## DESCRIPTION OF THE TASK
Below is a listing; transcribe it exactly but without any images.

== RECORDS FOR THIS EXERCISE

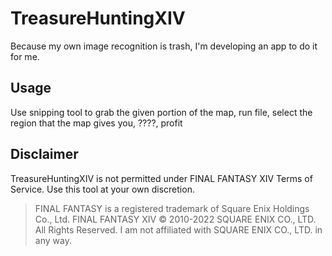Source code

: # TreasureHuntingXIV
Because my own image recognition is trash, I'm developing an app to do it for me.

## Usage
Use snipping tool to grab the given portion of the map, run file, select the region that the map gives you, ????, profit

## Disclaimer 
TreasureHuntingXIV is not permitted under FINAL FANTASY XIV Terms of Service. Use this tool at your own discretion.
> FINAL FANTASY is a registered trademark of Square Enix Holdings Co., Ltd. FINAL FANTASY XIV © 2010-2022 SQUARE ENIX CO., LTD. All Rights Reserved. I am not affiliated with SQUARE ENIX CO., LTD. in any way.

====

## ANSWER SPACE
Source code

: # TreasureHuntingXIV
Because my own image recognition is trash, I'm developing an app to do it for me.

## Usage
Use snipping tool to grab the given portion of the map, run file, select the region that the map gives you, ????, profit

## Disclaimer 
TreasureHuntingXIV is not permitted under FINAL FANTASY XIV Terms of Service. Use this tool at your own discretion.
> FINAL FANTASY is a registered trademark of Square Enix Holdings Co., Ltd. FINAL FANTASY XIV © 2010-2022 SQUARE ENIX CO., LTD. All Rights Reserved. I am not affiliated with SQUARE ENIX CO., LTD. in any way.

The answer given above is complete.